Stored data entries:
######

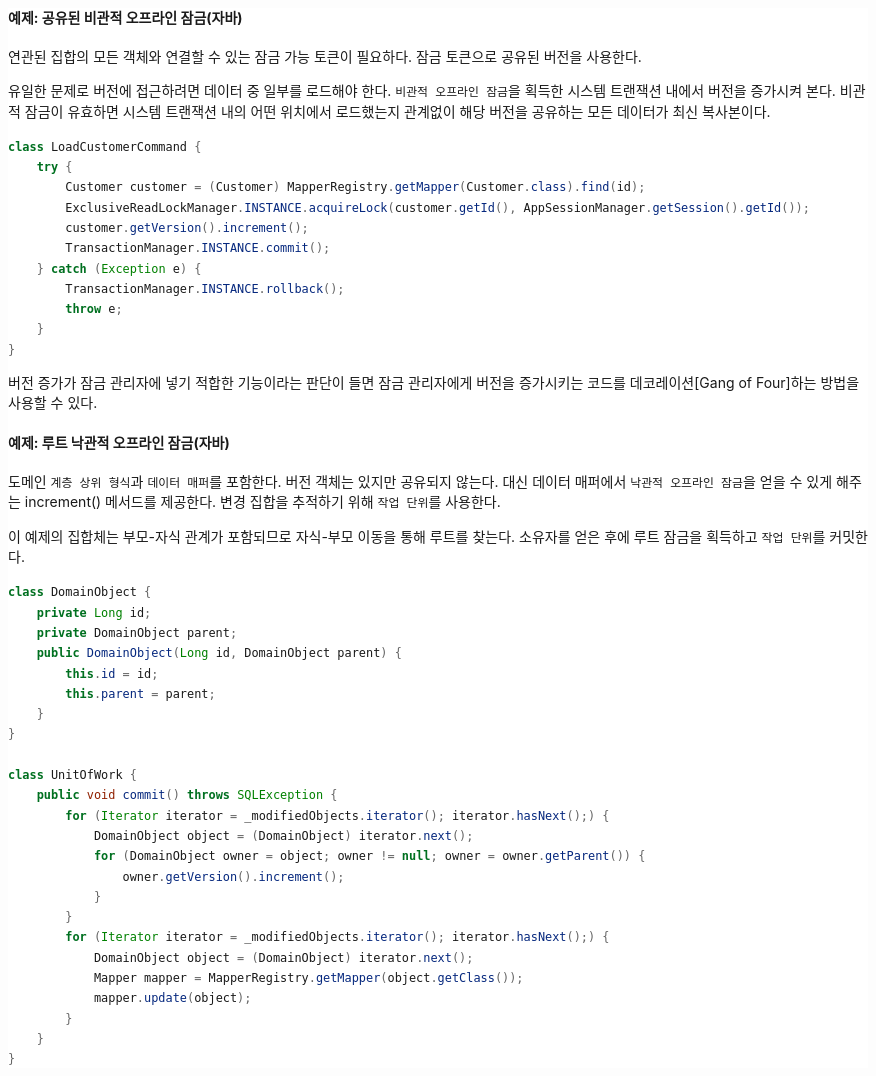 #### 예제: 공유된 비관적 오프라인 잠금(자바)

연관된 집합의 모든 객체와 연결할 수 있는 잠금 가능 토큰이 필요하다.
잠금 토큰으로 공유된 버전을 사용한다.

유일한 문제로 버전에 접근하려면 데이터 중 일부를 로드해야 한다.
`비관적 오프라인 잠금`을 획득한 시스템 트랜잭션 내에서 버전을 증가시켜 본다.
비관적 잠금이 유효하면 시스템 트랜잭션 내의 어떤 위치에서 로드했는지 관계없이
해당 버전을 공유하는 모든 데이터가 최신 복사본이다.

``` java
class LoadCustomerCommand {
    try {
        Customer customer = (Customer) MapperRegistry.getMapper(Customer.class).find(id);
        ExclusiveReadLockManager.INSTANCE.acquireLock(customer.getId(), AppSessionManager.getSession().getId());
        customer.getVersion().increment();
        TransactionManager.INSTANCE.commit();
    } catch (Exception e) {
        TransactionManager.INSTANCE.rollback();
        throw e;
    }
}
```

버전 증가가 잠금 관리자에 넣기 적합한 기능이라는 판단이 들면
잠금 관리자에게 버전을 증가시키는 코드를 데코레이션[Gang of Four]하는 방법을 사용할 수 있다.

#### 예제: 루트 낙관적 오프라인 잠금(자바)

도메인 `계층 상위 형식`과 `데이터 매퍼`를 포함한다.
버전 객체는 있지만 공유되지 않는다.
대신 데이터 매퍼에서 `낙관적 오프라인 잠금`을 얻을 수 있게 해주는 increment() 메서드를 제공한다.
변경 집합을 추적하기 위해 `작업 단위`를 사용한다.

이 예제의 집합체는 부모-자식 관계가 포함되므로 자식-부모 이동을 통해 루트를 찾는다.
소유자를 얻은 후에 루트 잠금을 획득하고 `작업 단위`를 커밋한다.

``` java
class DomainObject {
    private Long id;
    private DomainObject parent;
    public DomainObject(Long id, DomainObject parent) {
        this.id = id;
        this.parent = parent;
    }
}

class UnitOfWork {
    public void commit() throws SQLException {
        for (Iterator iterator = _modifiedObjects.iterator(); iterator.hasNext();) {
            DomainObject object = (DomainObject) iterator.next();
            for (DomainObject owner = object; owner != null; owner = owner.getParent()) {
                owner.getVersion().increment();
            }
        }
        for (Iterator iterator = _modifiedObjects.iterator(); iterator.hasNext();) {
            DomainObject object = (DomainObject) iterator.next();
            Mapper mapper = MapperRegistry.getMapper(object.getClass());
            mapper.update(object);
        }
    }
}
```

######

Problem to work on
Go through the entries above and copy every line containing "public".

Response to this exercise
    public DomainObject(Long id, DomainObject parent) {
    public void commit() throws SQLException {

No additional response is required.